- YOUR OBJECTIVE -
What is needed here is each entry reproduced exactly, without its pictures.

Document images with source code
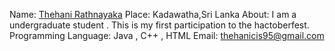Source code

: Name: [Thehani Rathnayaka](https://github.com/thehanir95)
Place: Kadawatha,Sri Lanka
About: I am a undergraduate student . This is my first participation to the hactoberfest. 
Programming Language: Java , C++ , HTML 
Email: thehanicis95@gmail.com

- RESPONSE TO THE TASK -
Source code

: Name: [Thehani Rathnayaka](https://github.com/thehanir95)
Place: Kadawatha,Sri Lanka
About: I am a undergraduate student . This is my first participation to the hactoberfest. 
Programming Language: Java , C++ , HTML 
Email: thehanicis95@gmail.com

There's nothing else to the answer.